─── Entries supplied

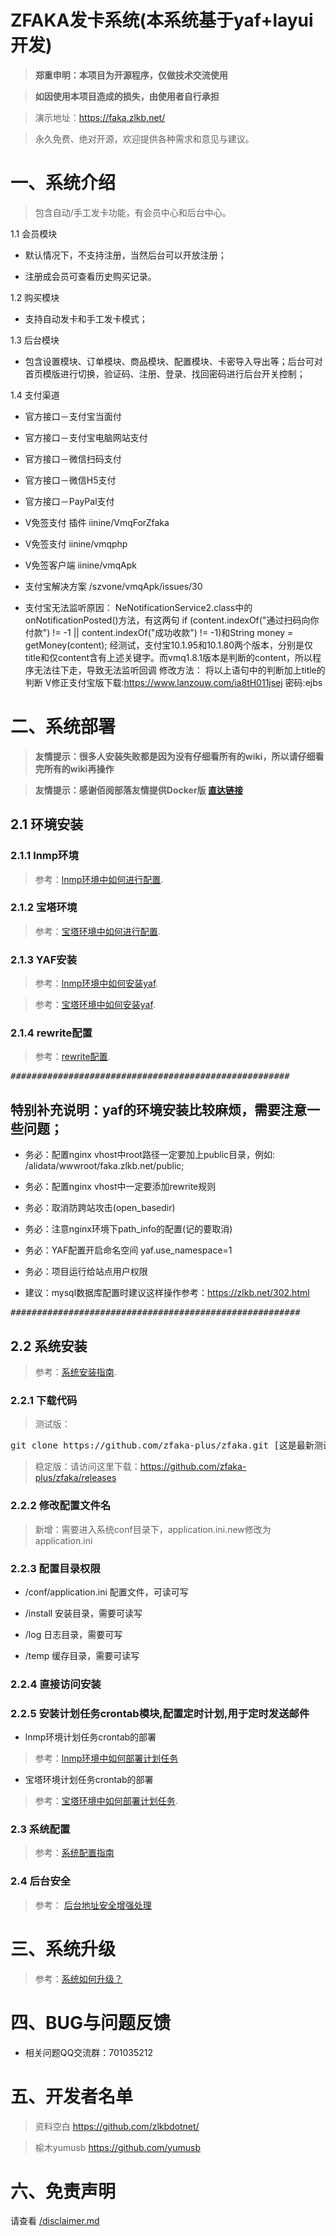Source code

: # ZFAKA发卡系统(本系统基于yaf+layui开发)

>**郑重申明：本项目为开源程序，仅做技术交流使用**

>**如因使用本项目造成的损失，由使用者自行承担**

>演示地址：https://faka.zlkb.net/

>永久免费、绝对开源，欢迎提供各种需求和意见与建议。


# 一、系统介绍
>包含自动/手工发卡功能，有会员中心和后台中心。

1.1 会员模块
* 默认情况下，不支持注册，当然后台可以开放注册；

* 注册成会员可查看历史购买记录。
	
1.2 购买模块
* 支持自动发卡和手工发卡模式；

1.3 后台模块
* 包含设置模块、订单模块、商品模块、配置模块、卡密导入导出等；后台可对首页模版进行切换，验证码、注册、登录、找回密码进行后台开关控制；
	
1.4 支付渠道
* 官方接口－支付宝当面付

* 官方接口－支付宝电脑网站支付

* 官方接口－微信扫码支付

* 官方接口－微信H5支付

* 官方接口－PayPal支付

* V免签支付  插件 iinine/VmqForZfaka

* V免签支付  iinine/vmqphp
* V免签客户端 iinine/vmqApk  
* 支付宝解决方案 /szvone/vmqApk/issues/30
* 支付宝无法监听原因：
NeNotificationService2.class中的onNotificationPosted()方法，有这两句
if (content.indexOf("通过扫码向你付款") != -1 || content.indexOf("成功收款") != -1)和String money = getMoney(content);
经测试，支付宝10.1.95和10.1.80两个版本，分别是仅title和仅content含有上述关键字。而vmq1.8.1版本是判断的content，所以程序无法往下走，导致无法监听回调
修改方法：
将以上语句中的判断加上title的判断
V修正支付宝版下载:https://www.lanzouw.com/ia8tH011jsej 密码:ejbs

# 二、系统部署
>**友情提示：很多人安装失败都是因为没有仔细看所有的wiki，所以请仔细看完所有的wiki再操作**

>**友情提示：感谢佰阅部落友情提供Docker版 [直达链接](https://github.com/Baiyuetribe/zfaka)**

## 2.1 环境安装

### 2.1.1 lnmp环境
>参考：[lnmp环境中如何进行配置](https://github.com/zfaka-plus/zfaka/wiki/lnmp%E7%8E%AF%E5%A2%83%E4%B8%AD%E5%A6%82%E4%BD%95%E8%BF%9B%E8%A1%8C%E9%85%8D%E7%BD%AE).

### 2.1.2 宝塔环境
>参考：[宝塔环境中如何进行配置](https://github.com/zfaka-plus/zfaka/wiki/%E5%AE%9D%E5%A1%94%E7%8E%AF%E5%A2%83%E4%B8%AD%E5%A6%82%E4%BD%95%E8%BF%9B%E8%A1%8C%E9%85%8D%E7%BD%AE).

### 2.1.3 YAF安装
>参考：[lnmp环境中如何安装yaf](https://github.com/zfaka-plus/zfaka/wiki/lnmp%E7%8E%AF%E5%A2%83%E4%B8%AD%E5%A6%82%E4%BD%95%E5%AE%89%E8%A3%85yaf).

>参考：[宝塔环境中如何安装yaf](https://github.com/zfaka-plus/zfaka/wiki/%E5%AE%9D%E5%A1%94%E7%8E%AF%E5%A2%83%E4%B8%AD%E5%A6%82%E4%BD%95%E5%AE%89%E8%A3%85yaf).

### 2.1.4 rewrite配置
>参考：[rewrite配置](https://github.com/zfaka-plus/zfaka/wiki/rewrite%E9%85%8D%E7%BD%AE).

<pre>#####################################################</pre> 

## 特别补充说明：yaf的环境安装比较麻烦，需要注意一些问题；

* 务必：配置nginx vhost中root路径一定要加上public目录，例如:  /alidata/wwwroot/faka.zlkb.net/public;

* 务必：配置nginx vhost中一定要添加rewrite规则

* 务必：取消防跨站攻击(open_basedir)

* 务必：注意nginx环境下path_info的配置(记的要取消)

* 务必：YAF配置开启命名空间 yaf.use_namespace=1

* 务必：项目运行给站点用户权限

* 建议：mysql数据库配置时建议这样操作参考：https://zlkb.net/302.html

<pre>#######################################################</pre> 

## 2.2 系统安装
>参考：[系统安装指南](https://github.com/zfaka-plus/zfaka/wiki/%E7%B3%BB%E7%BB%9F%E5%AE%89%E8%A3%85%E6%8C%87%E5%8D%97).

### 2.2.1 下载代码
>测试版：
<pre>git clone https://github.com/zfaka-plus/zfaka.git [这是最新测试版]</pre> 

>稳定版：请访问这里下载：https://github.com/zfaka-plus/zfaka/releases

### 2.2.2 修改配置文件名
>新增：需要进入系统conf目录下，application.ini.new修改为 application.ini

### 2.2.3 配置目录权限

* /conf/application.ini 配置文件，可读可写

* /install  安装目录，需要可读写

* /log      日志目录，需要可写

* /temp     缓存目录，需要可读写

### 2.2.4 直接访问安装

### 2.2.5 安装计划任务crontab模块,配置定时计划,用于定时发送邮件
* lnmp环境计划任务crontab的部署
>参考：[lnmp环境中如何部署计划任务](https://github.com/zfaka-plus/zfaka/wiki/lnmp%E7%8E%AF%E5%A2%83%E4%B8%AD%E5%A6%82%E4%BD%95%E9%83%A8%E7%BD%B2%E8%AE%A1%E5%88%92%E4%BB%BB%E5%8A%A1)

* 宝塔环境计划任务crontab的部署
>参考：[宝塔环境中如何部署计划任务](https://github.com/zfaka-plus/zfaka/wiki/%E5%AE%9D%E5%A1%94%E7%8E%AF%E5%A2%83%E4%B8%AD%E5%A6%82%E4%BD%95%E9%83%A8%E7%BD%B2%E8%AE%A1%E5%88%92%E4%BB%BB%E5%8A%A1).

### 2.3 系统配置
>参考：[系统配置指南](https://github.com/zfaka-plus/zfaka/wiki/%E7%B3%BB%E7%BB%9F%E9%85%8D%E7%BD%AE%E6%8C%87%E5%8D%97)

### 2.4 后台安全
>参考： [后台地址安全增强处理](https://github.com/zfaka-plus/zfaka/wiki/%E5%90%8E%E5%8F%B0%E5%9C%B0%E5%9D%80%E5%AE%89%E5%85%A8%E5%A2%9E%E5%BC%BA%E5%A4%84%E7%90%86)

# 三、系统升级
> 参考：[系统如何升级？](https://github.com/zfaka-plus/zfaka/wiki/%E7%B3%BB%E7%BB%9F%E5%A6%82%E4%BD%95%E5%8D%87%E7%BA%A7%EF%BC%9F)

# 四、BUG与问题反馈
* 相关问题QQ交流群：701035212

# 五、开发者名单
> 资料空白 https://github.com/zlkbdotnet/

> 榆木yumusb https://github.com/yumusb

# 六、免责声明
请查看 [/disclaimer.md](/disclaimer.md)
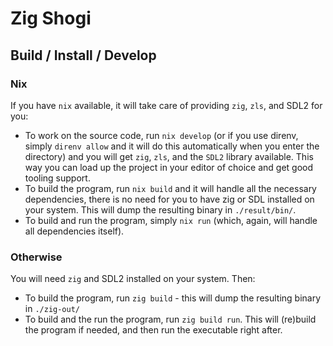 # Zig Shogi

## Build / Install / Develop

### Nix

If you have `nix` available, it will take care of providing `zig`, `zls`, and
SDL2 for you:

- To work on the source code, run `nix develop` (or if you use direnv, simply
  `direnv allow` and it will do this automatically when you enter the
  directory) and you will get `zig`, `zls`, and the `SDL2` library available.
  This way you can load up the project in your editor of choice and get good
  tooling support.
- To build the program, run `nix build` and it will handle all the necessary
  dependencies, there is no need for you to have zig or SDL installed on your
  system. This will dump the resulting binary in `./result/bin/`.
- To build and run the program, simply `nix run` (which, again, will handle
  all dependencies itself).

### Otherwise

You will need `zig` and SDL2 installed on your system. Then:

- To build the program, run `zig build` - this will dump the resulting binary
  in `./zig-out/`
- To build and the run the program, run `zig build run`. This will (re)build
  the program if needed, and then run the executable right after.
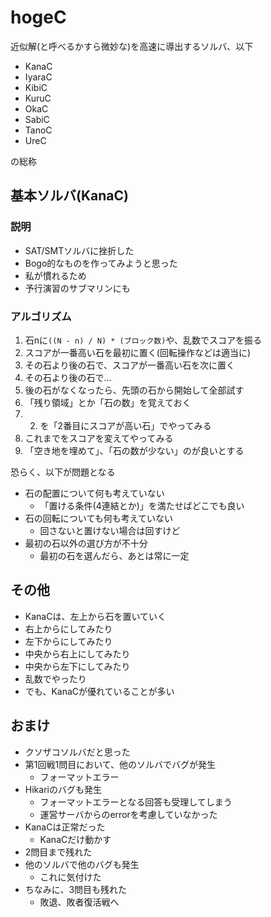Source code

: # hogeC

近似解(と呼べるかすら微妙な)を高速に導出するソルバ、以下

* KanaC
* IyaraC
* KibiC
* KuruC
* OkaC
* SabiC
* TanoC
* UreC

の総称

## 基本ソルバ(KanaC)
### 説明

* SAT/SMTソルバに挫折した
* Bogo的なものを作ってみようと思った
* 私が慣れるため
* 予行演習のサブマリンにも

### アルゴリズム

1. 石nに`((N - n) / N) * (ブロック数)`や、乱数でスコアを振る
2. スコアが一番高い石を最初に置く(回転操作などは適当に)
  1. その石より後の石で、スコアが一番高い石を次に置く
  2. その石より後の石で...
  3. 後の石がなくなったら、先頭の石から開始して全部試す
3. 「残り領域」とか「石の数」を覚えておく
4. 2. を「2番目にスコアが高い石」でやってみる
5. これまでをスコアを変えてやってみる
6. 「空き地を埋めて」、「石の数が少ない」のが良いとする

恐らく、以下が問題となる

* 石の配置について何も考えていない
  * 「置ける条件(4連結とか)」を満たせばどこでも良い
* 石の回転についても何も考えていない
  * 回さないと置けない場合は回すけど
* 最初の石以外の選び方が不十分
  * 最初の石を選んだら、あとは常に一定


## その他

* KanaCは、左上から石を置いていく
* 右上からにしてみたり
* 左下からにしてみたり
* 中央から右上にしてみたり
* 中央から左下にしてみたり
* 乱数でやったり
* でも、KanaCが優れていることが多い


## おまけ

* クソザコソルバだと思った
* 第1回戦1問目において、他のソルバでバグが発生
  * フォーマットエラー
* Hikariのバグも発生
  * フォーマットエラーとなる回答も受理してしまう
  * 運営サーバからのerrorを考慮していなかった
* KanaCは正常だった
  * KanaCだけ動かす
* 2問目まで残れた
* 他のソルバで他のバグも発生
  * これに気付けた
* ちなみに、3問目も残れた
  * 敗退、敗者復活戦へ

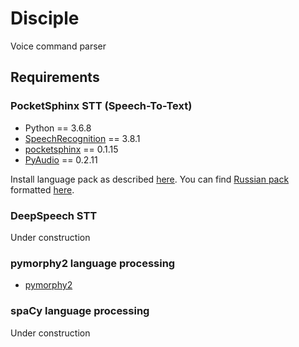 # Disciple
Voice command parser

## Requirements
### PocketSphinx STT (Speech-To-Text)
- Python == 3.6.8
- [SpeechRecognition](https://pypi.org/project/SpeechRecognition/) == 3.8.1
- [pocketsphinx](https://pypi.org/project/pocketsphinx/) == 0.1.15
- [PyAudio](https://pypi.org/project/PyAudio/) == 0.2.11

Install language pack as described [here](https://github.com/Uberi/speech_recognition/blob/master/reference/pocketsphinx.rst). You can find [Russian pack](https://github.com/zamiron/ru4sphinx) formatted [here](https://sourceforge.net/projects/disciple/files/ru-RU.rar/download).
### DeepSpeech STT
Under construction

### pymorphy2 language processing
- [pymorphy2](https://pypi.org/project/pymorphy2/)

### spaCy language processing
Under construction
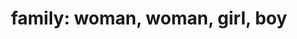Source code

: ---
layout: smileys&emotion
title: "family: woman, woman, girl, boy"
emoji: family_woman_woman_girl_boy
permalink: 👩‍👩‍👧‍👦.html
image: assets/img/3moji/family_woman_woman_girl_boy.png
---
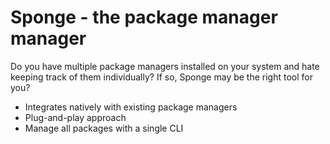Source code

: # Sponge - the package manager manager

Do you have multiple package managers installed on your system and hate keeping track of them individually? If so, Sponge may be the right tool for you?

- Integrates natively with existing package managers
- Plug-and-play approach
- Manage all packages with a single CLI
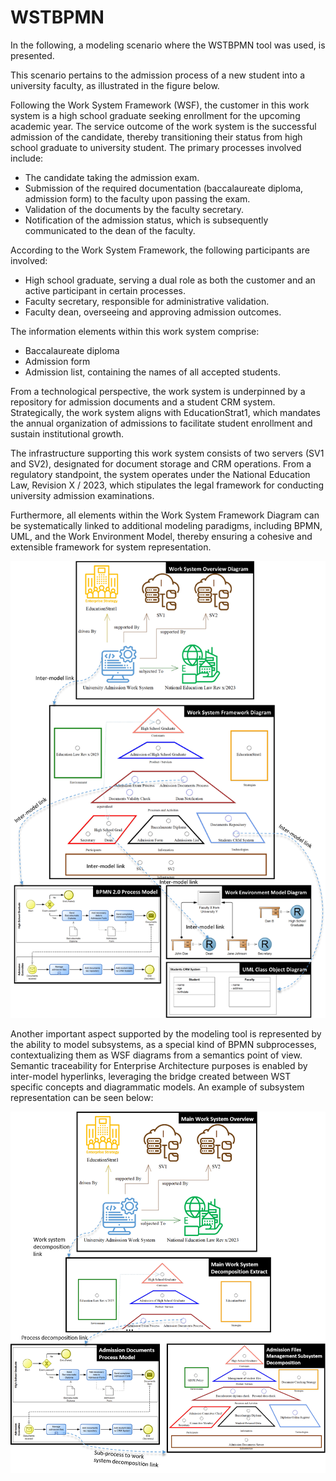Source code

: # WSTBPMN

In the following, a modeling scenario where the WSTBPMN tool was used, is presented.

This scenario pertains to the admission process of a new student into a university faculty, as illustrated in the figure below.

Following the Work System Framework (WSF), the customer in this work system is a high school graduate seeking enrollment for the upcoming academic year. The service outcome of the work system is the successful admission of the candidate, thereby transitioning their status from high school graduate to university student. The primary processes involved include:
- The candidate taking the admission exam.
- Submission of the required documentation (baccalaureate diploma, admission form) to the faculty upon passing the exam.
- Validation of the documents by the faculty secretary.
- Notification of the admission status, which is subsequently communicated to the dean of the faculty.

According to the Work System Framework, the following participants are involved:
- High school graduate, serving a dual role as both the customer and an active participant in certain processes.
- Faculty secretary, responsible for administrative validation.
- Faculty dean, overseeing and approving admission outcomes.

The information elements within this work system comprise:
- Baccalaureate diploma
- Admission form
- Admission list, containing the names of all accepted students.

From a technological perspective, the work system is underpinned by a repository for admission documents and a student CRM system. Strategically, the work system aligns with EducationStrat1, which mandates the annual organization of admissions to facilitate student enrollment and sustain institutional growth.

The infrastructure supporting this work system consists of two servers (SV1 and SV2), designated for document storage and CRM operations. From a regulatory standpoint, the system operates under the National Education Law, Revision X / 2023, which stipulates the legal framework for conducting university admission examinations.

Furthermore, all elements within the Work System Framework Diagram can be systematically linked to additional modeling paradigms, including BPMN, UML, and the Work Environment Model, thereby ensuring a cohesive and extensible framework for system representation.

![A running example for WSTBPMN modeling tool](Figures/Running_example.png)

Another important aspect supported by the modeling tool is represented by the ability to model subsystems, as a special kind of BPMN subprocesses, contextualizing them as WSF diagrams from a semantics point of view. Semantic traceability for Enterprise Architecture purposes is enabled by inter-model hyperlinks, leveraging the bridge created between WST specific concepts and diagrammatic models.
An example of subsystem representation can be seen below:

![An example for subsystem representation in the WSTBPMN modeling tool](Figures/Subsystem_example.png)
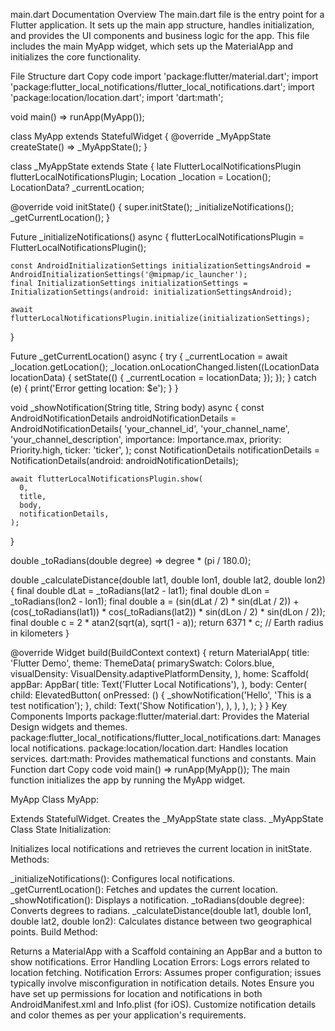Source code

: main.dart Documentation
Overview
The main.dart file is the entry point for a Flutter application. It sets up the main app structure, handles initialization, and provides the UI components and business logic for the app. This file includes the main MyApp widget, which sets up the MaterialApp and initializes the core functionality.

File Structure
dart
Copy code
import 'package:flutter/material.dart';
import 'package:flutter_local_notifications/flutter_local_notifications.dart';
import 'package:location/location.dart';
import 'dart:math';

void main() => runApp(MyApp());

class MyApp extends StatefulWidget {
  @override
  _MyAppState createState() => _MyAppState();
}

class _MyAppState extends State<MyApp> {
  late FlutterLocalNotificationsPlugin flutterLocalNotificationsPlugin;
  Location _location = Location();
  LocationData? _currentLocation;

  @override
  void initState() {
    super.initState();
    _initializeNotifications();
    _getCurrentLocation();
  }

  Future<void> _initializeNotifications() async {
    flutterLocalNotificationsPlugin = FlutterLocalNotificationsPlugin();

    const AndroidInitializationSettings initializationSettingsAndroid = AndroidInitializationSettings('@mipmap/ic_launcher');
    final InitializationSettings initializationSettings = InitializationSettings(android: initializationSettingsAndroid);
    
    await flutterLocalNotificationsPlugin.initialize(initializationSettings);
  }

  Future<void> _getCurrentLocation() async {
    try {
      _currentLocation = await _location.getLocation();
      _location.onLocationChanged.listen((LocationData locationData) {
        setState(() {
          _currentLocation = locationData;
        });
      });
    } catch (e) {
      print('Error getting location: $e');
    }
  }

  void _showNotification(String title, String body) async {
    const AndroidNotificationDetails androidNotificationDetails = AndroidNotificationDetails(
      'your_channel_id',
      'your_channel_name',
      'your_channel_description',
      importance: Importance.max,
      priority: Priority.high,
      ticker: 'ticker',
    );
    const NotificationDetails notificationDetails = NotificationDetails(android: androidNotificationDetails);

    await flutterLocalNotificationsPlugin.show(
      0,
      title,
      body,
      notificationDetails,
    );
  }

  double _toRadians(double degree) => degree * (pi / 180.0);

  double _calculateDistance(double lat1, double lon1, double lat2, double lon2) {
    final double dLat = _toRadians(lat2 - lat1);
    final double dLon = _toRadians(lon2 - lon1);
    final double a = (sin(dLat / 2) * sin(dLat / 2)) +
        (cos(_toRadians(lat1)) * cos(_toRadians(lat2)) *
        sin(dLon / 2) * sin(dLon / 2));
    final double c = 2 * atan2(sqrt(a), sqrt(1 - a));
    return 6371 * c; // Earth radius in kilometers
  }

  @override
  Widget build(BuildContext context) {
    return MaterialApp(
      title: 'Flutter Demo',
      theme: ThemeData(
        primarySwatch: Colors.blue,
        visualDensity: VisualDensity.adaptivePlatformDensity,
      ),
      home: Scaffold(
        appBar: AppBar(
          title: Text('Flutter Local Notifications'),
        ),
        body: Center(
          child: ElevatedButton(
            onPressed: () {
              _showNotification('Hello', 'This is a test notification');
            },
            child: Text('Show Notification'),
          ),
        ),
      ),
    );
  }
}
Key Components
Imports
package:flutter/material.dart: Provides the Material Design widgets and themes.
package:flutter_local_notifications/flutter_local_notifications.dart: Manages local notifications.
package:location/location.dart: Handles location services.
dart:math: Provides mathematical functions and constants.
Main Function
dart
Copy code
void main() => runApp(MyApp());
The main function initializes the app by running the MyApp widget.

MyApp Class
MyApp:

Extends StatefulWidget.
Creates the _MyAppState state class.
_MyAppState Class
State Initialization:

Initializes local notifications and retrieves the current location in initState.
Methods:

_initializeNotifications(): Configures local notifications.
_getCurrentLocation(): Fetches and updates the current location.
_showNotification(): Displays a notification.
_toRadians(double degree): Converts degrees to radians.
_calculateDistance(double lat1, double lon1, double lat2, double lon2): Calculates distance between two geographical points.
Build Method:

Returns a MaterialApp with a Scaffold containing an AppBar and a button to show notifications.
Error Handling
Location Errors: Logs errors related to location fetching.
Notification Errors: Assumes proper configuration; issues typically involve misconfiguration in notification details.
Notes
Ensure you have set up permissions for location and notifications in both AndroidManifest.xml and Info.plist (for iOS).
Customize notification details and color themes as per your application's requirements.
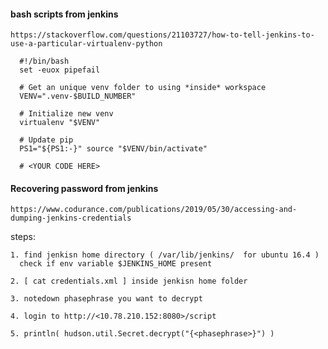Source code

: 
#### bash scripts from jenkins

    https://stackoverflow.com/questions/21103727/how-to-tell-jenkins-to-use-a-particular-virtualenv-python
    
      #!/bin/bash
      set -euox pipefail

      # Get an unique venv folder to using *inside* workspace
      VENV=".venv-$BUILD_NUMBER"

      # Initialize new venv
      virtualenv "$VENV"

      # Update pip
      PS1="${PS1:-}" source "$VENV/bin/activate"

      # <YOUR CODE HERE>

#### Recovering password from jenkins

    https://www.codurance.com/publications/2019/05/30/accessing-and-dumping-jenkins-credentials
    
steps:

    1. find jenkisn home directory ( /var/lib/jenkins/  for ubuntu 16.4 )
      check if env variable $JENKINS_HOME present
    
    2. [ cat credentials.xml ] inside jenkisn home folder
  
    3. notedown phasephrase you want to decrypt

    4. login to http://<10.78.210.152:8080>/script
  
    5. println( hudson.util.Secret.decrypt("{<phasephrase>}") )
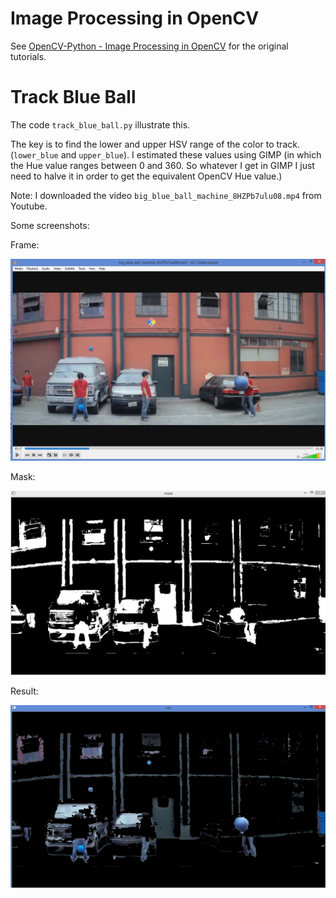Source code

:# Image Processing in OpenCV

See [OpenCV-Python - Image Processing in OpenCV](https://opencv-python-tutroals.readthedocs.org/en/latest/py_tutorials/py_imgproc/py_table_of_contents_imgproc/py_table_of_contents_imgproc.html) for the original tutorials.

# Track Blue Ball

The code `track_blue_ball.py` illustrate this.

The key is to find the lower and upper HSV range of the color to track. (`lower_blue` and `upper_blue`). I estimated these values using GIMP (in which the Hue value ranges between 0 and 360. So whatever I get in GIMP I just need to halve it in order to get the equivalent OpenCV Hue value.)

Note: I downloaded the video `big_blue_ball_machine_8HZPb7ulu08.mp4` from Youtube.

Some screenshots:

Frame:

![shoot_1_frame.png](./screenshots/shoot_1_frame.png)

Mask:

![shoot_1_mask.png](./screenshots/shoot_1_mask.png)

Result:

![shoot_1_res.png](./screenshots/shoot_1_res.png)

──────

__Work instructions__: Your answer should consist only of the lines above between the line holding "Future<void> _initializeNotifications() async" and the line holding "double _toRadians(double degree)", inclusive, each transcribed exactly.

__Exercise output__:
  Future<void> _initializeNotifications() async {
    flutterLocalNotificationsPlugin = FlutterLocalNotificationsPlugin();

    const AndroidInitializationSettings initializationSettingsAndroid = AndroidInitializationSettings('@mipmap/ic_launcher');
    final InitializationSettings initializationSettings = InitializationSettings(android: initializationSettingsAndroid);
    
    await flutterLocalNotificationsPlugin.initialize(initializationSettings);
  }

  Future<void> _getCurrentLocation() async {
    try {
      _currentLocation = await _location.getLocation();
      _location.onLocationChanged.listen((LocationData locationData) {
        setState(() {
          _currentLocation = locationData;
        });
      });
    } catch (e) {
      print('Error getting location: $e');
    }
  }

  void _showNotification(String title, String body) async {
    const AndroidNotificationDetails androidNotificationDetails = AndroidNotificationDetails(
      'your_channel_id',
      'your_channel_name',
      'your_channel_description',
      importance: Importance.max,
      priority: Priority.high,
      ticker: 'ticker',
    );
    const NotificationDetails notificationDetails = NotificationDetails(android: androidNotificationDetails);

    await flutterLocalNotificationsPlugin.show(
      0,
      title,
      body,
      notificationDetails,
    );
  }

  double _toRadians(double degree) => degree * (pi / 180.0);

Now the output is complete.